Please copy exactly the lines that begin with the one containing "4 | 2 | 0 | <img" and end with the last line of the entries.

DATASET EXTRACT =
————————
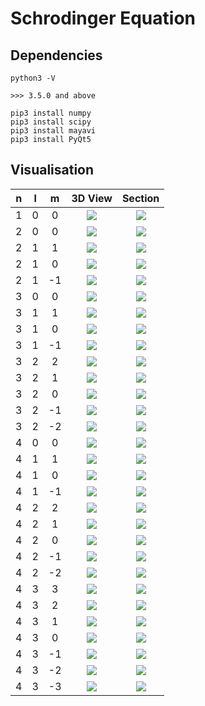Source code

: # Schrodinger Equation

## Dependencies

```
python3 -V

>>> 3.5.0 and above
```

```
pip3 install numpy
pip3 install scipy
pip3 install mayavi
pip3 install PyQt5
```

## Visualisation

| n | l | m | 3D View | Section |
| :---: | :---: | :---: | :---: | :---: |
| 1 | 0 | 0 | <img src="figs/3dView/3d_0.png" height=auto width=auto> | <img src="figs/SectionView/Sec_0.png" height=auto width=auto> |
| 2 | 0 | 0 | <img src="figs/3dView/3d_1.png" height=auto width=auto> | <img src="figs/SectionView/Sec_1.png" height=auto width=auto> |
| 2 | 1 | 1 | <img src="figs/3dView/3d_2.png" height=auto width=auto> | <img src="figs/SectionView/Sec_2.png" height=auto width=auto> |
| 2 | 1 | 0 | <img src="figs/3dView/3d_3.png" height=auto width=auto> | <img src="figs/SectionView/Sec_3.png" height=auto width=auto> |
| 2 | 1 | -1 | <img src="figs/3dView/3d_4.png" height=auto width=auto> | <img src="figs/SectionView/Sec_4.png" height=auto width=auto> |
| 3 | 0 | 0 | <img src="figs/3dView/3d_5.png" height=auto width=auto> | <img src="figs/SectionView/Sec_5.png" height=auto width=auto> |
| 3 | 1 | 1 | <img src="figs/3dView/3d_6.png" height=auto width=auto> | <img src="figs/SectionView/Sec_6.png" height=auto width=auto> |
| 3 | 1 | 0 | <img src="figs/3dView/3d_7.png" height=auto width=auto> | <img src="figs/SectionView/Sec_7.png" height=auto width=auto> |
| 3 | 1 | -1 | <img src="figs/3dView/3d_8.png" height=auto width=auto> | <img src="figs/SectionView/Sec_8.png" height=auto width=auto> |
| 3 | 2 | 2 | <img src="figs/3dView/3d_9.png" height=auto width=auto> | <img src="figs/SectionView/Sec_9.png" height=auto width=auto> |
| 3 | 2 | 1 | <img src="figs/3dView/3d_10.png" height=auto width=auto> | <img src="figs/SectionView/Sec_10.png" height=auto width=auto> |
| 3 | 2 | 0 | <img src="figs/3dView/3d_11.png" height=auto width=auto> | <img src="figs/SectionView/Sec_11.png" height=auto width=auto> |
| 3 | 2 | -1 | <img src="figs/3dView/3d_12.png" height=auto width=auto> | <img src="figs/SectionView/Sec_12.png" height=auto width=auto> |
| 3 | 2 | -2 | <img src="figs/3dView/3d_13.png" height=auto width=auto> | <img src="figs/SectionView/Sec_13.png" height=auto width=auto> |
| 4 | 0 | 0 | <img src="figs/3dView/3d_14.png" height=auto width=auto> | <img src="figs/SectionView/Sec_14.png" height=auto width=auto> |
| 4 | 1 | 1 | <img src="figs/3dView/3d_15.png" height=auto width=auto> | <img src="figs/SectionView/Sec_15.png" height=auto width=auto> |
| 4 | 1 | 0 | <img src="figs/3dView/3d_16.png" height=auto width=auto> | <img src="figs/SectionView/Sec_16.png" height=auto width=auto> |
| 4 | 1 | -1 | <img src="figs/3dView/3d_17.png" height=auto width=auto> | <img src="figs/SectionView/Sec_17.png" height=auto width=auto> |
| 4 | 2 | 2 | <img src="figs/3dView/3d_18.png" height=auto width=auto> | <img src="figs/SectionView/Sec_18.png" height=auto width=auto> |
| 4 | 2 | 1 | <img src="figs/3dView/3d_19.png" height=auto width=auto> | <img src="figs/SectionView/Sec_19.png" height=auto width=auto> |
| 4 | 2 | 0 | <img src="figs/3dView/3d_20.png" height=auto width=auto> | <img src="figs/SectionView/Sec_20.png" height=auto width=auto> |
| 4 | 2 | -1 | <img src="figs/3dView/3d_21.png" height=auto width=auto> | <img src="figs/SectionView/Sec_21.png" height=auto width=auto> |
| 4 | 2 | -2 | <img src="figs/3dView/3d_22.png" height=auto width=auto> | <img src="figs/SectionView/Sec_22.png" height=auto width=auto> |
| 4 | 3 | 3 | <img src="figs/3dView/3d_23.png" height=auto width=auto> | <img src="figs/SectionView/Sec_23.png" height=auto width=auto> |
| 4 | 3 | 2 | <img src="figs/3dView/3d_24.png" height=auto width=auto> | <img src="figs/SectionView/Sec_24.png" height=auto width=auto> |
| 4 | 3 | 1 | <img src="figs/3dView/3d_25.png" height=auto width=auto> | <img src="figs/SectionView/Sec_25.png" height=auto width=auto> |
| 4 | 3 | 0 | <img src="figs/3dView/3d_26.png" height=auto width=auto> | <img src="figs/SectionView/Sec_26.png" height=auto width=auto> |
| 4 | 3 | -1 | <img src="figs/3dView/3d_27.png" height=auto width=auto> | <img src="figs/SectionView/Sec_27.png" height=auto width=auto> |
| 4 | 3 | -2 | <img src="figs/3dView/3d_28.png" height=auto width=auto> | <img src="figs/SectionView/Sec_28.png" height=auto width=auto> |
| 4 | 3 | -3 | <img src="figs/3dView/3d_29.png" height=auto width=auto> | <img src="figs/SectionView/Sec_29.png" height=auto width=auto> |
————————
RESPONSE FOR THIS EXERCISE =
| 4 | 2 | 0 | <img src="figs/3dView/3d_20.png" height=auto width=auto> | <img src="figs/SectionView/Sec_20.png" height=auto width=auto> |
| 4 | 2 | -1 | <img src="figs/3dView/3d_21.png" height=auto width=auto> | <img src="figs/SectionView/Sec_21.png" height=auto width=auto> |
| 4 | 2 | -2 | <img src="figs/3dView/3d_22.png" height=auto width=auto> | <img src="figs/SectionView/Sec_22.png" height=auto width=auto> |
| 4 | 3 | 3 | <img src="figs/3dView/3d_23.png" height=auto width=auto> | <img src="figs/SectionView/Sec_23.png" height=auto width=auto> |
| 4 | 3 | 2 | <img src="figs/3dView/3d_24.png" height=auto width=auto> | <img src="figs/SectionView/Sec_24.png" height=auto width=auto> |
| 4 | 3 | 1 | <img src="figs/3dView/3d_25.png" height=auto width=auto> | <img src="figs/SectionView/Sec_25.png" height=auto width=auto> |
| 4 | 3 | 0 | <img src="figs/3dView/3d_26.png" height=auto width=auto> | <img src="figs/SectionView/Sec_26.png" height=auto width=auto> |
| 4 | 3 | -1 | <img src="figs/3dView/3d_27.png" height=auto width=auto> | <img src="figs/SectionView/Sec_27.png" height=auto width=auto> |
| 4 | 3 | -2 | <img src="figs/3dView/3d_28.png" height=auto width=auto> | <img src="figs/SectionView/Sec_28.png" height=auto width=auto> |
| 4 | 3 | -3 | <img src="figs/3dView/3d_29.png" height=auto width=auto> | <img src="figs/SectionView/Sec_29.png" height=auto width=auto> |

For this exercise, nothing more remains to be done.